The pressure on the fluid at it's surface and within the straw at fluid surface level is 1 atm. If the pressure of the open end of the straw is less than 1 atm, then fluid is drawn upwards.

Last edited: Dec 4, 2011
18. Dec 5, 2011

Fair enough, but it doesn't include a length scale over which the acceleration occurs. This length scale is actually fairly tiny (think on the order of millimeters, http://psfvip4.univ-fcomte.fr/Fpsfvip4/sources/F4035.pdf [Broken]). This occurs because even though the acceleration of the air out of your mouth is modeled as being instant, it obviously can't be, so there does have to be some sort of accelerated region. I concede that point to you.

I am not convinced about the case of blowing out of your mouth though, as the method of generating flow is entirely different.

I never said this wasn't the case. What I did say is that the Mach number of air being blown out of your mouth is, what, maybe Mach 0.01, so there is no reason to concern yourself with impact pressure here.

Right, but they take advantage of it because it creates a vortex downstream of the tip of the fuel tube, enhancing mixing so you have a more homogeneous fuel-air mixture when you get into the combustion chamber. It does very little if anything to the flow field over the tip of the tube and upstream.

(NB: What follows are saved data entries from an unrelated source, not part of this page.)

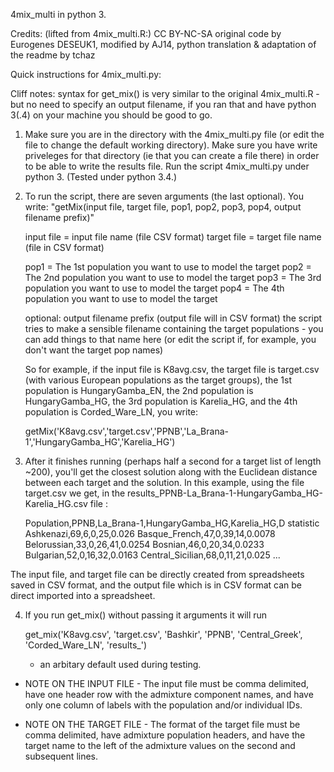 
4mix_multi in python 3.

Credits: (lifted from 4mix_multi.R:) CC BY-NC-SA original code by Eurogenes DESEUK1, modified by AJ14, 
         python translation & adaptation of the readme by tchaz 

Quick instructions for 4mix_multi.py:

Cliff notes: syntax for get_mix() is very similar to the original 4mix_multi.R - but no need to specify an output filename,
if you ran that and have python 3(.4) on your machine you should be good to go.


1. Make sure you are in the directory with the 4mix_multi.py file (or edit the file to change the default working directory).
   Make sure you have write priveleges for that directory (ie that you can create a file there) in order to be able to write the results file.
   Run the script 4mix_multi.py under python 3. (Tested under python 3.4.)
   

2. To run the script, there are seven arguments (the last optional). You write:
   "getMix(input file, target file, pop1, pop2, pop3, pop4, output filename prefix)"
   
   input file  = input file name (file CSV format)
   target file = target file name (file in CSV format)
   
   pop1 = The 1st population you want to use to model the target
   pop2 = The 2nd population you want to use to model the target
   pop3 = The 3rd population you want to use to model the target
   pop4 = The 4th population you want to use to model the target

   optional: output filename prefix (output file will in CSV format) 
             the script tries to make a sensible filename containing the target populations
             - you can add things to that name here 
             (or edit the script if, for example, you don't want the target pop names)


   So for example, if the input file is K8avg.csv, the target file is target.csv (with various European populations as the target groups), 
   the 1st population is HungaryGamba_EN, 
   the 2nd population is HungaryGamba_HG, 
   the 3rd population is Karelia_HG, 
   and the 4th population is Corded_Ware_LN, you write:

   getMix('K8avg.csv','target.csv','PPNB','La_Brana-1','HungaryGamba_HG','Karelia_HG')


3. After it finishes running (perhaps half a second for a target list of length ~200), 
   you'll get the closest solution along with the Euclidean distance between each target and the solution. 
   In this example, using the file target.csv we get, in the results_PPNB-La_Brana-1-HungaryGamba_HG-Karelia_HG.csv file 
   : 
  
   Population,PPNB,La_Brana-1,HungaryGamba_HG,Karelia_HG,D statistic
   Ashkenazi,69,6,0,25,0.026
   Basque_French,47,0,39,14,0.0078
   Belorussian,33,0,26,41,0.0254
   Bosnian,46,0,20,34,0.0233
   Bulgarian,52,0,16,32,0.0163
   Central_Sicilian,68,0,11,21,0.025
   ...
   
  The input file, and target file can be directly created from spreadsheets 
  saved in CSV format, and the output file which is in CSV format can be 
  direct imported into a spreadsheet.


4. If you run get_mix() without passing it arguments it will run 

   get_mix('K8avg.csv', 'target.csv', 'Bashkir', 'PPNB', 'Central_Greek', 'Corded_Ware_LN', 'results_') 
   
   - an arbitary default used during testing.

* NOTE ON THE INPUT FILE - The input file must be comma delimited,
  have one header row with the admixture component names, and have
  only one column of labels with the population and/or individual
  IDs.

* NOTE ON THE TARGET FILE - The format of the target file must be
  comma delimited, have admixture population headers, and have the
  target name to the left of the admixture values on the second
  and subsequent lines.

Do you have a source for this? I maintain that it would draw air out of the tube. The vortices would atomize the particles downstream as a result of the mixing they induce. They wouldn't draw the fluid out.

Again, in the absence of me owning a leaf blower, I will need to find some source that shows this before I am a believer.

Simple miscommunication. I thought you were talking about the water level in whatever reservoir of water you were using as is typical in a manometer. It seems we are both correct.

Last edited by a moderator: May 5, 2017
19. Dec 5, 2011

### rcgldr

You could try a hair dryer, or the output port of a vacuum cleaner. You could drill a hole in a flat piece of wood (or reasonably stiff cardboard) so that a straw or flexible tube like the tubes used for air pumps on aquariums has a tight fit. The other end of the straw would rest in a pail or pan of water. You could then compare the effect of the straw or tube protuding from the wood (or cardboard) versus the end of the straw or tube flush with the surface of the wood (or cardboard). I did try this years ago and there was a huge difference.

Although probably not needed for such an experiment, you can buy an actual static port for \$20 (USA) or less, but then you'd need to customize a piece of wood to mount the port on, and you'd need to find a flexible tube that would fit the inside end of the static port.